What is more appalling is that we have seen it all before.

The car burnings, looting, stabbings, beatings and general rioting by a large contingent of disenchanted fans in British Columbia last night was but an ode to drunken fan stupidity. We have seen it all too often in our own city when the Laker’s win a title. The same scenes from Vancouver. The same riot police incapable of taming thousands who are hell bent on destruction. The same group of bystanders idly standing by, watching parts of their city burn and people both innocent and guilty injured.

There is one commonality in riots, whether they be for sports victory or defeat, political turmoil or in the case of the one riot I personally witnessed, concert fervor: high emotions and a group sense of entitlement. Sometimes this entitlement can be of an altruistic nature, as we see when the destitute rail against an oppressive government. Voluminous amounts of alcohol certainly plays it’s part as well.

There is typically a level of surprise that emerges when these sports riots occur. Call it faith in humanity or naïveté, we tend to look at these outbursts and say ‘I can’t believe this is happening.’

We should stop being surprised. It is no longer an abnormality, but a trend.

Just as the people of Greece feel entitled to a stable economy, the guilty of last nights riot felt entitled to have a parade for the Cup. For me, the question becomes, would this riot have taken place if the Canucks had won? I think history shows that yes, this riot was going to occur regardless of the outcome of the game. Once the ignorant masses had formed and the concept of victory as a birthright been instilled, you could set your watch to the first car being overturned and lit on fire.

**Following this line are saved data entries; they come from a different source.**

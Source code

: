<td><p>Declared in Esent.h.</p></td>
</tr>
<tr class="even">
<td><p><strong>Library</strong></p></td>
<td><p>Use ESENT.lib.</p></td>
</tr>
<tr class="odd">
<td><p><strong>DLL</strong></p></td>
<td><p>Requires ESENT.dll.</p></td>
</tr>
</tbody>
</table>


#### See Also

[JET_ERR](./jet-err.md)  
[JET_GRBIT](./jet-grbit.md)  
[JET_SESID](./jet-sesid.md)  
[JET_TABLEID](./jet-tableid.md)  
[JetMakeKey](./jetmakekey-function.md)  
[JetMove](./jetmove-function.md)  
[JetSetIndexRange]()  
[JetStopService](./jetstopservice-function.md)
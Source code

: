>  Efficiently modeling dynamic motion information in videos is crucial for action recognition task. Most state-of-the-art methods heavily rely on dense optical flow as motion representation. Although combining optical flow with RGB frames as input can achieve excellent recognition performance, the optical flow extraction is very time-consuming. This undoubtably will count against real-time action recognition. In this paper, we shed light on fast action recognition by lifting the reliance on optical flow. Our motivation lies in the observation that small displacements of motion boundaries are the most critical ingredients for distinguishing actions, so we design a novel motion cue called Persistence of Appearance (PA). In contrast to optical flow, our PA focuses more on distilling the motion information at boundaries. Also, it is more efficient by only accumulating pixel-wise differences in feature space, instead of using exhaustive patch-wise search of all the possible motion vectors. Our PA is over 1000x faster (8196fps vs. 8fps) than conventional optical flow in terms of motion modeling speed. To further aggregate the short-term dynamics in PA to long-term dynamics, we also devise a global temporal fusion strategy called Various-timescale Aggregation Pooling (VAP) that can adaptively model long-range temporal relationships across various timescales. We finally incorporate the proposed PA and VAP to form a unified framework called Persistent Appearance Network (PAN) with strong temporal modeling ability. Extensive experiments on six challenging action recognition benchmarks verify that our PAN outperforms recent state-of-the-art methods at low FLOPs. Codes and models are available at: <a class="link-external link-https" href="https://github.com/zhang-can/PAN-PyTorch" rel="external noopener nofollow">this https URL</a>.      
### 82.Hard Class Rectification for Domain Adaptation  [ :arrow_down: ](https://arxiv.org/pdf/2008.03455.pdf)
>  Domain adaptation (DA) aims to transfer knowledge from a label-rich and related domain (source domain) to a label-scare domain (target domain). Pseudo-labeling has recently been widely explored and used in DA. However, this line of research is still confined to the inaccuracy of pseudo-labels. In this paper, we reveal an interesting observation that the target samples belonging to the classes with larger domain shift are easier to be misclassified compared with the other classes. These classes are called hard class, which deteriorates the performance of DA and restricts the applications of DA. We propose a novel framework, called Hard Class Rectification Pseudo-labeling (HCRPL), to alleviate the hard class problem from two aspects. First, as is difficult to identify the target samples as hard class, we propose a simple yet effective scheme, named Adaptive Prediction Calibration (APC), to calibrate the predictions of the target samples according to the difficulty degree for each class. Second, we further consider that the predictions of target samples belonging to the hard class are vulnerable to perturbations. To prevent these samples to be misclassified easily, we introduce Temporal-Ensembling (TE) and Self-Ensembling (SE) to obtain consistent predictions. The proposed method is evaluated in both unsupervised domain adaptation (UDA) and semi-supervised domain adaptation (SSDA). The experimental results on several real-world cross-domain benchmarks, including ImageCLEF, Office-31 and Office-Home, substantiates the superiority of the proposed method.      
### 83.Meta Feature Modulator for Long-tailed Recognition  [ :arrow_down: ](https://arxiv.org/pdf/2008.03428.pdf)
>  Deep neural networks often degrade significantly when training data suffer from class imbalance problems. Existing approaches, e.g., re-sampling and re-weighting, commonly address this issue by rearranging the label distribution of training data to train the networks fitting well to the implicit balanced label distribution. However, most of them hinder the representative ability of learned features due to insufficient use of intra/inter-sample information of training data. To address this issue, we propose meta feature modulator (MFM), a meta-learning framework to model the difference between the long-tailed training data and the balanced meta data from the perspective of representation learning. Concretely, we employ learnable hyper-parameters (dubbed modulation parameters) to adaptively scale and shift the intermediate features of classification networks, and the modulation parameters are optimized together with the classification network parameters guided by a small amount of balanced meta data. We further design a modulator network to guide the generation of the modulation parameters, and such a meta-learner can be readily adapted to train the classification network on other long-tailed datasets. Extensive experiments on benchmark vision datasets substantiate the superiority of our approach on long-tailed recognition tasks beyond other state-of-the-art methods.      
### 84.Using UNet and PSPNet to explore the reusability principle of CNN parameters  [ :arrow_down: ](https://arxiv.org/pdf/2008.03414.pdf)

Speaking from my one personal experience with a riot and mob mentality, I can attest to this entitlement and how quickly it can spread through a crowd. In 2001 I attended what was supposed to be a free concert by the band System of a Down in Hollywood. The concert never happened. The band never took the stage. Once it became clear that the crowd’s time had been wasted and there was going to be no live music that day, people became arrogant and angry. It started the same as the Vancouver riot. Beer thrown at screens and debris hurled at the stage. Then the large speakers were torn down. Then came the fires. I left as soon as I saw what was transpiring, having no interest in being a party to the mayhem or even witnessing it as a so-called innocent bystander. It was clear to me then, that this occurred because the crowd had decided that they not only wanted to see the promoted free concert, but that they deserved it and were downright entitled to it.

I reached the same conclusion then as I do now. You don’t deserve shit. You aren’t entitled to a goddamn thing.

I don’t know where this entitlement in sports originates. I can only assume it to be cultural. However, regardless of where it comes from, some teams have it and some do not. It does not appear to be tied to past success but only to present and future expectations. Plenty of fans of sports franchises care deeply about their teams and get highly emotional over the outcome of games. Not all fans carry around the entitlement that leads to rioting.

Not everyone in Vancouver feels so highly charged about their supposed birthright to hockey and their town’s victory, but we all knew before last night that it was fairly pervasive throughout their fan base just as we know it exists within Laker fans.

So temper your surprise, hang your head in shame for your fellow hockey fan and help me to try to figure out just where the fuck this outrageous sense of deservedness come from in something as ultimately superfluous as sports.